Fue Santa Rosalía lo que vio Mary Hepburn. El capitán, por supuesto, acercó el barco enseguida con la esperanza de encontrar gente que la habitara, o cuando menos animales que él y los demás pudieran cocinar y comer. Faltaba decidir si me quedaría allí a ver qué pasaba. El precio que yo tendría que pagar por satisfacer mi curiosidad acerca del destino de los pasajeros no era nada ambiguo: tener que merodear por la Tierra, sin oportunidad de libertad condicional, durante un millón de años.

Lo decidió por mí Mary Hepburn, «la señora Flemming», cuya alegría en la cofa del mástil sostuvo mi atención durante tanto tiempo que cuando me volví hacia el túnel, el túnel había desaparecido.

• • •

He completado ya esa sentencia de un millar de milenios. He pagado plenamente la deuda que tenía con la sociedad o lo que fuere. Puedo esperar que en cualquier momento aparezca el túnel azul. Por supuesto, saltaré dentro de él de muy buen grado. Ya no ocurre nada aquí que yo no haya visto u oído antes, muchas veces. Nadie, por cierto, va a componer la Novena Sinfonía de Beethoven… o decir una mentira, o iniciar una Tercera Guerra Mundial.

Mi madre estaba en lo cierto: aun en los días más oscuros hay esperanzas para la humanidad.

• • •

Un primero de diciembre de 1986, un lunes por la tarde, el capitán Adolf von Kleist, cuyo barco no tenía un ancla que sirviera, varó intencionalmente el
Bahía de Darwin
en un bajío de lava, cerca de la costa. Creía que podría librarse por sí mismo, como lo había hecho en Guayaquil, cuando fuera tiempo de volver a navegar.

¿Cuándo se disponía el capitán a volver a navegar? Tan pronto como la despensa estuviera llena de huevos, pájaros bobos, iguanas, pingüinos y cangrejos, y cualquier otra cosa que fuera comestible y fácil de atrapar. Cuando la reserva de alimentos fuese equiparable a las reservas de combustible y agua, podría volver tranquilamente al continente y buscar algún puerto pacífico. Redescubriría el continente sudamericano.

Apagó los motores, que habían sido siempre fieles, pero que ya no lo serían. Por razones que nunca entendió, no volverían a ponerse en marcha.
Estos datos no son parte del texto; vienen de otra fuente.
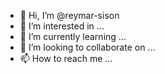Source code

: - 👋 Hi, I’m @reymar-sison
- 👀 I’m interested in ...
- 🌱 I’m currently learning ...
- 💞️ I’m looking to collaborate on ...
- 📫 How to reach me ...

<!---
reymar-sison/reymar-sison is a ✨ special ✨ repository because its `README.md` (this file) appears on your GitHub profile.
You can click the Preview link to take a look at your changes.
--->
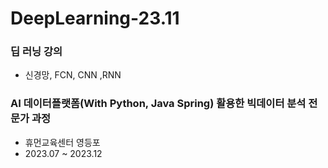 # DeepLearning-23.11

### 딥 러닝 강의
- 신경망, FCN, CNN ,RNN

### AI 데이터플랫폼(With Python, Java Spring) 활용한 빅데이터 분석 전문가 과정
- 휴먼교육센터 영등포
- 2023.07 ~ 2023.12
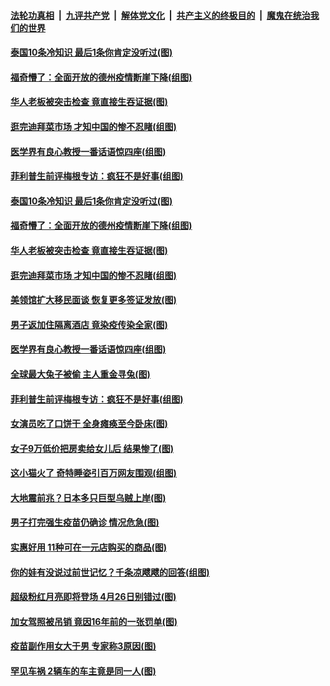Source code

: ####  [法轮功真相](../../../../basic/blob/master/README.md?t=04160102) &nbsp;|&nbsp; [九评共产党](../../../../9ping.md/blob/master/README.md?t=04160102) &nbsp;|&nbsp; [解体党文化](../../../../jtdwh.md/blob/master/README.md?t=04160102)  &nbsp;|&nbsp; [共产主义的终极目的](../../../../gczydzjmd.md/blob/master/README.md?t=04160102) &nbsp;|&nbsp; [魔鬼在统治我们的世界](../../../../mgztzwmdsj.md/blob/master/README.md?t=04160102) 

#### [泰国10条冷知识 最后1条你肯定没听过(图)](../pages/p3/968846.md?t=04160102) 

#### [福奇懵了：全面开放的德州疫情断崖下降(组图)](../pages/p3/968779.md?t=04160102) 

#### [华人老板被突击检查 竟直接生吞证据(图)](../pages/p3/968762.md?t=04160102) 

#### [逛完迪拜菜市场 才知中国的惨不忍睹(组图)](../pages/p3/968739.md?t=04160102) 

#### [医学界有良心教授一番话语惊四座(组图)](../pages/p3/968538.md?t=04160102) 

#### [菲利普生前评梅根专访：疯狂不是好事(组图)](../pages/p3/968659.md?t=04160102) 

#### [泰国10条冷知识 最后1条你肯定没听过(图)](../pages/p3/968846.md?t=04160102) 

#### [福奇懵了：全面开放的德州疫情断崖下降(组图)](../pages/p3/968779.md?t=04160102) 

#### [华人老板被突击检查 竟直接生吞证据(图)](../pages/p3/968762.md?t=04160102) 

#### [逛完迪拜菜市场 才知中国的惨不忍睹(组图)](../pages/p3/968739.md?t=04160102) 

#### [美领馆扩大移民面谈 恢复更多签证发放(图)](../pages/p3/968732.md?t=04160102) 

#### [男子返加住隔离酒店 竟染疫传染全家(图)](../pages/p3/968705.md?t=04160102) 

#### [医学界有良心教授一番话语惊四座(组图)](../pages/p3/968538.md?t=04160102) 

#### [全球最大兔子被偷 主人重金寻兔(图)](../pages/p3/968679.md?t=04160102) 

#### [菲利普生前评梅根专访：疯狂不是好事(组图)](../pages/p3/968659.md?t=04160102) 

#### [女演员吃了口饼干 全身瘫痪至今卧床(图)](../pages/p3/968656.md?t=04160102) 

#### [女子9万低价把房卖给女儿后 结果惨了(图)](../pages/p3/968642.md?t=04160102) 

#### [这小猫火了 奇特睡姿引百万网友围观(组图)](../pages/p3/968637.md?t=04160102) 

#### [大地震前兆？日本多只巨型乌贼上岸(图)](../pages/p3/968561.md?t=04160102) 

#### [男子打完强生疫苗仍确诊 情况危急(图)](../pages/p3/968553.md?t=04160102) 

#### [实惠好用 11种可在一元店购买的商品(图)](../pages/p3/968554.md?t=04160102) 

#### [你的娃有没说过前世记忆？千条凉飕飕的回答(组图)](../pages/p3/968539.md?t=04160102) 

#### [超级粉红月亮即将登场 4月26日别错过(图)](../pages/p3/968547.md?t=04160102) 

#### [加女驾照被吊销 竟因16年前的一张罚单(图)](../pages/p3/968488.md?t=04160102) 

#### [疫苗副作用女大于男 专家称3原因(图)](../pages/p3/968455.md?t=04160102) 

#### [罕见车祸 2辆车的车主竟是同一人(图)](../pages/p3/968451.md?t=04160102) 

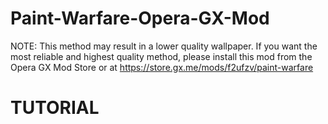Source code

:# Paint-Warfare-Opera-GX-Mod
NOTE: This method may result in a lower quality wallpaper. If you want the most reliable and highest quality method, please install this mod from the Opera GX Mod Store or at https://store.gx.me/mods/f2ufzv/paint-warfare
# TUTORIAL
Esto significaba que las hornallas, los hornos y los refrigeradores dejarían de funcionar también, tan pronto como se gastaran las baterías.

• • •

Había todavía diez metros de amarra de popa, de cordón umbilical de nylon blanco enrollado a una cornamusa en la cubierta principal. El capitán hizo unos nudos y luego él y Mary bajaron por la cuerda, y vadearon el bajío hacia la costa para buscar huevos, y matar animales inferiores que no les tuvieran miedo. Como bolsas de almacenaje, utilizarían la blusa de Mary y la camisa nueva de James Wait, que todavía conservaba el rótulo con el precio.

Retorcieron el pescuezo a los pájaros bobos. Atraparon iguanas de tierra por la cola y luego las golpearon contra las piedras negras hasta matarlas. Y fue durante esta carnicería que Mary se arañó, y un audaz pinzón vampiro probó un primer sorbo de sangre humana.

• • •

Los matarifes dejaron en paz a las iguanas marinas, creyéndolas incomestibles. Pasarían dos años antes que descubrieran que las algas parcialmente digeridas en el estómago de estas criaturas no sólo eran un sabroso plato caliente precocinado, sino también un remedio para las deficiencias de vitaminas y minerales que habían padecido hasta entonces. Algunas personas, además, digerían mejor que otras este puré, por lo que tenían un aspecto más saludable, y eran más atractivos como compañeros de sexo. De modo que la Ley de Selección Natural puso manos a la obra con el resultado de que un millón de años más tarde los seres humanos pueden digerir las algas por sí mismos, sin intervención de las iguanas marinas, a las que dejan en paz.